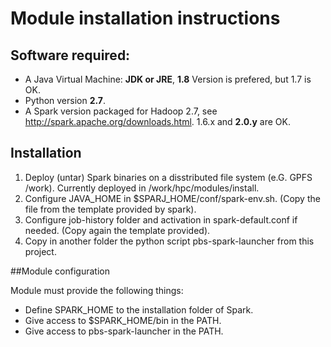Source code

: # Module installation instructions

## Software required:

- A Java Virtual Machine: **JDK or JRE**, **1.8** Version is prefered, but 1.7 is OK.
- Python version **2.7**.
- A Spark version packaged for Hadoop 2.7, see http://spark.apache.org/downloads.html. 1.6.x and **2.0.y** are OK.

## Installation

1. Deploy (untar) Spark binaries on a disstributed file system (e.G. GPFS /work). Currently deployed in /work/hpc/modules/install.
2. Configure JAVA_HOME in $SPARJ_HOME/conf/spark-env.sh. (Copy the file from the template provided by spark).
3. Configure job-history folder and activation in spark-default.conf if needed. (Copy again the template provided).
4. Copy in another folder the python script pbs-spark-launcher from this project.

##Module configuration

Module must provide the following things:
- Define SPARK_HOME to the installation folder of Spark.
- Give access to $SPARK_HOME/bin in the PATH.
- Give access to pbs-spark-launcher in the PATH.
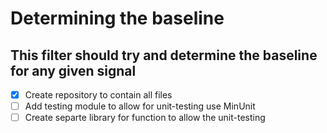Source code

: Determining the baseline
========================

This filter should try and determine the baseline for any given signal
----------------------------------------------------------------------

- [x] Create repository to contain all files
- [ ] Add testing module to allow for unit-testing use MinUnit
- [ ] Create separte library for function to allow the unit-testing
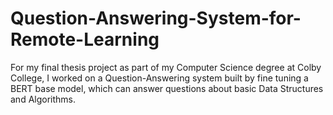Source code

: # Question-Answering-System-for-Remote-Learning
For my final thesis project as part of my Computer Science degree at Colby College, I worked on a Question-Answering system built by fine tuning a BERT base model, which can answer questions about basic Data Structures and Algorithms.
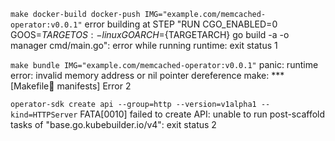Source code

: 
`make docker-build docker-push IMG="example.com/memcached-operator:v0.0.1"`
error building at STEP "RUN CGO_ENABLED=0 GOOS=${TARGETOS:-linux} GOARCH=${TARGETARCH} go build -a -o manager cmd/main.go": error while running runtime: exit status 1

`make bundle IMG="example.com/memcached-operator:v0.0.1"`
panic: runtime error: invalid memory address or nil pointer dereference 
make: *** [Makefile:100: manifests] Error 2

`operator-sdk create api --group=http --version=v1alpha1 --kind=HTTPServer`
FATA[0010] failed to create API: unable to run post-scaffold tasks of "base.go.kubebuilder.io/v4": exit status 2 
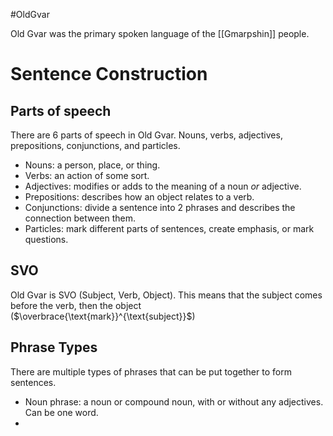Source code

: #OldGvar

Old Gvar was the primary spoken language of the [[Gmarpshin]] people.


# Sentence Construction
## Parts of speech
There are 6 parts of speech in Old Gvar. Nouns, verbs, adjectives, prepositions, conjunctions, and particles.
- Nouns: a person, place, or thing.
- Verbs: an action of some sort.
- Adjectives: modifies or adds to the meaning of a noun *or* adjective.
- Prepositions: describes how an object relates to a verb.
- Conjunctions:  divide a sentence into 2 phrases and describes the connection between them.
- Particles: mark different parts of sentences, create emphasis, or mark questions.
## SVO
Old Gvar is SVO (Subject, Verb, Object). This means that the subject comes before the verb, then the object ($\overbrace{\text{mark}}^{\text{subject}}$)
## Phrase Types
There are multiple types of phrases that can be put together to form sentences.
- Noun phrase: a noun or compound noun, with or without any adjectives. Can be one word.
- 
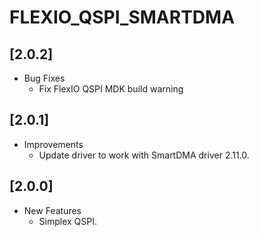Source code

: # FLEXIO_QSPI_SMARTDMA

## [2.0.2]

- Bug Fixes
  - Fix FlexIO QSPI MDK build warning

## [2.0.1]

- Improvements
  - Update driver to work with SmartDMA driver 2.11.0.

## [2.0.0]

- New Features
  - Simplex QSPI.
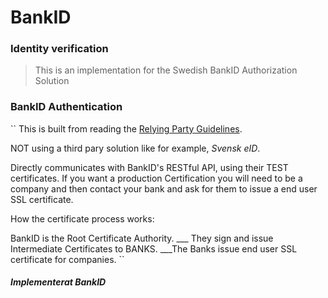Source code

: # BankID

### Identity verification

> This is an implementation for the Swedish BankID Authorization Solution

### BankID Authentication
``
 This is built from reading the [Relying Party Guidelines](https://www.bankid.com/bankid-i-dina-tjanster/rp-info).
 
 NOT using a third pary solution like for example, *Svensk eID*.
 
 Directly communicates with BankID's RESTful API, using their TEST certificates. If you want a production Certification you will need to be a company and then contact your bank and ask for them to issue a end user SSL certificate. 
 
 
 How the certificate process works:
 
   BankID is the Root Certificate Authority.
     \___ They sign and issue Intermediate Certificates to BANKS.
             \___The Banks issue end user SSL certificate for companies.
``




 
##### Implementerat BankID
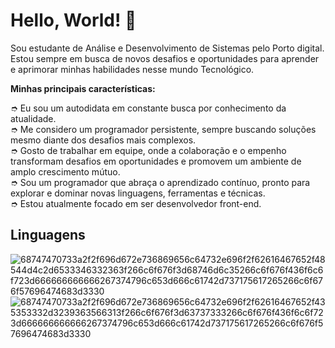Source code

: <h1>Hello, World! 👋</h1>

Sou estudante de Análise e Desenvolvimento de Sistemas pelo Porto digital. Estou sempre em busca de novos desafios e oportunidades para aprender e aprimorar minhas habilidades nesse mundo Tecnológico.

<b>Minhas principais características:</b>

➮ Eu sou um autodidata em constante busca por conhecimento da atualidade.<br>
➮ Me considero um programador persistente, sempre buscando soluções mesmo diante dos desafios mais complexos.<br>
➮ Gosto de trabalhar em equipe, onde a colaboração e o empenho transformam desafios em oportunidades e promovem um ambiente de amplo crescimento mútuo.<br>
➮ Sou um programador que abraça o aprendizado contínuo, pronto para explorar e dominar novas linguagens, ferramentas e técnicas.<br>
➮ Estou atualmente focado em ser desenvolvedor front-end.

<h2>Linguagens</h2>

![68747470733a2f2f696d672e736869656c64732e696f2f62616467652f48544d4c2d6533346332363f266c6f676f3d68746d6c35266c6f676f436f6c6f723d666666666666267374796c653d666c61742d737175617265266c6f676f57696474683d3330](https://github.com/aquinodev2022/aquinodev2022/assets/113396919/8e08a498-a95f-4adf-b187-2a560f28a2fa)![68747470733a2f2f696d672e736869656c64732e696f2f62616467652f435353332d3239363566313f266c6f676f3d63737333266c6f676f436f6c6f723d666666666666267374796c653d666c61742d737175617265266c6f676f57696474683d3330](https://github.com/aquinodev2022/aquinodev2022/assets/113396919/c7131871-9c87-4612-8f92-c7d87b31518f)
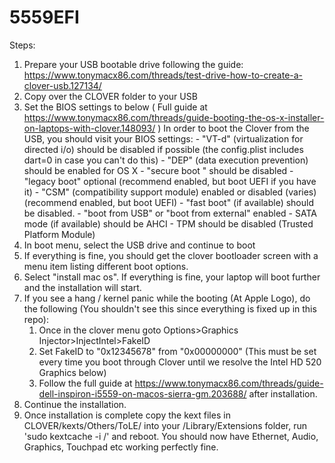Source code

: # 5559EFI

Steps:
1. Prepare your USB bootable drive following the guide: https://www.tonymacx86.com/threads/test-drive-how-to-create-a-clover-usb.127134/
2. Copy over the CLOVER folder to your USB
3. Set the BIOS settings to below ( Full guide at https://www.tonymacx86.com/threads/guide-booting-the-os-x-installer-on-laptops-with-clover.148093/ )
        In order to boot the Clover from the USB, you should visit your BIOS settings:
        - "VT-d" (virtualization for directed i/o) should be disabled if possible (the config.plist includes dart=0 in case you can't do this)
        - "DEP" (data execution prevention) should be enabled for OS X
        - "secure boot " should be disabled
        - "legacy boot" optional (recommend enabled, but boot UEFI if you have it)
        - "CSM" (compatibility support module) enabled or disabled (varies) (recommend enabled, but boot UEFI)
        - "fast boot" (if available) should be disabled.
        - "boot from USB" or "boot from external" enabled
        - SATA mode (if available) should be AHCI
        - TPM should be disabled (Trusted Platform Module)
4. In boot menu, select the USB drive and continue to boot
5. If everything is fine, you should get the clover bootloader screen with a menu item listing different boot options.
6. Select "install mac os". If everything is fine, your laptop will boot further and the installation will start.
7. If you see a hang / kernel panic while the booting (At Apple Logo), do the following (You shouldn't see this since everything is fixed up in this repo):
    1. Once in the clover menu goto Options>Graphics Injector>InjectIntel>FakeID
    2. Set FakeID to "0x12345678" from "0x00000000" (This must be set every time you boot through Clover until we resolve the Intel HD 520 Graphics below)
    3. Follow the full guide at https://www.tonymacx86.com/threads/guide-dell-inspiron-i5559-on-macos-sierra-gm.203688/ after installation.
8. Continue the installation.
9. Once installation is complete copy the kext files in CLOVER/kexts/Others/ToLE/ into your /Library/Extensions folder, run 'sudo kextcache -i /' and reboot. You should now have 
    Ethernet, Audio, Graphics, Touchpad etc working perfectly fine.
    

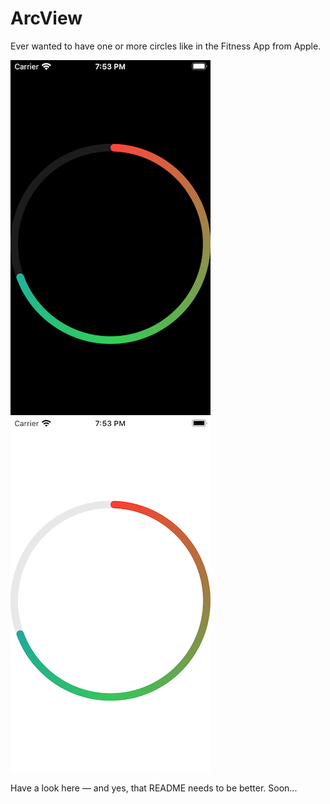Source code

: # ArcView

Ever wanted to have one or more circles like in the Fitness App from Apple.

![](dark.png)
![](light.png)

Have a look here — and yes, that README needs to be better. Soon...
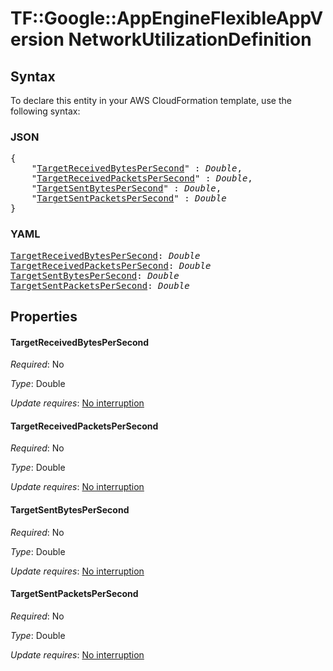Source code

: # TF::Google::AppEngineFlexibleAppVersion NetworkUtilizationDefinition

## Syntax

To declare this entity in your AWS CloudFormation template, use the following syntax:

### JSON

<pre>
{
    "<a href="#targetreceivedbytespersecond" title="TargetReceivedBytesPerSecond">TargetReceivedBytesPerSecond</a>" : <i>Double</i>,
    "<a href="#targetreceivedpacketspersecond" title="TargetReceivedPacketsPerSecond">TargetReceivedPacketsPerSecond</a>" : <i>Double</i>,
    "<a href="#targetsentbytespersecond" title="TargetSentBytesPerSecond">TargetSentBytesPerSecond</a>" : <i>Double</i>,
    "<a href="#targetsentpacketspersecond" title="TargetSentPacketsPerSecond">TargetSentPacketsPerSecond</a>" : <i>Double</i>
}
</pre>

### YAML

<pre>
<a href="#targetreceivedbytespersecond" title="TargetReceivedBytesPerSecond">TargetReceivedBytesPerSecond</a>: <i>Double</i>
<a href="#targetreceivedpacketspersecond" title="TargetReceivedPacketsPerSecond">TargetReceivedPacketsPerSecond</a>: <i>Double</i>
<a href="#targetsentbytespersecond" title="TargetSentBytesPerSecond">TargetSentBytesPerSecond</a>: <i>Double</i>
<a href="#targetsentpacketspersecond" title="TargetSentPacketsPerSecond">TargetSentPacketsPerSecond</a>: <i>Double</i>
</pre>

## Properties

#### TargetReceivedBytesPerSecond

_Required_: No

_Type_: Double

_Update requires_: [No interruption](https://docs.aws.amazon.com/AWSCloudFormation/latest/UserGuide/using-cfn-updating-stacks-update-behaviors.html#update-no-interrupt)

#### TargetReceivedPacketsPerSecond

_Required_: No

_Type_: Double

_Update requires_: [No interruption](https://docs.aws.amazon.com/AWSCloudFormation/latest/UserGuide/using-cfn-updating-stacks-update-behaviors.html#update-no-interrupt)

#### TargetSentBytesPerSecond

_Required_: No

_Type_: Double

_Update requires_: [No interruption](https://docs.aws.amazon.com/AWSCloudFormation/latest/UserGuide/using-cfn-updating-stacks-update-behaviors.html#update-no-interrupt)

#### TargetSentPacketsPerSecond

_Required_: No

_Type_: Double

_Update requires_: [No interruption](https://docs.aws.amazon.com/AWSCloudFormation/latest/UserGuide/using-cfn-updating-stacks-update-behaviors.html#update-no-interrupt)

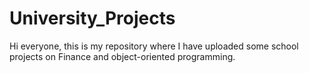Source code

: # University_Projects
Hi everyone, this is my repository where  I have uploaded some school projects on Finance and object-oriented programming.
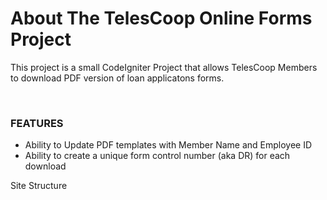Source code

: <h1>About The TelesCoop Online Forms Project</h1>
<p>This project is a small CodeIgniter Project that allows TelesCoop Members to download PDF version of loan applicatons forms.<p>
<br>
<p><h3>FEATURES</h3>

* Ability to Update PDF templates with Member Name and Employee ID
* Ability to create a unique form control number (aka DR) for each download
</p>

Site Structure
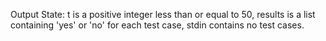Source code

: Output State: t is a positive integer less than or equal to 50, results is a list containing 'yes' or 'no' for each test case, stdin contains no test cases.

-=-=-

What is expected:
Every line in the listing above that mentions "questions" should be returned.

Exercise result:
For my final thesis project as part of my Computer Science degree at Colby College, I worked on a Question-Answering system built by fine tuning a BERT base model, which can answer questions about basic Data Structures and Algorithms.
- Particles: mark different parts of sentences, create emphasis, or mark questions.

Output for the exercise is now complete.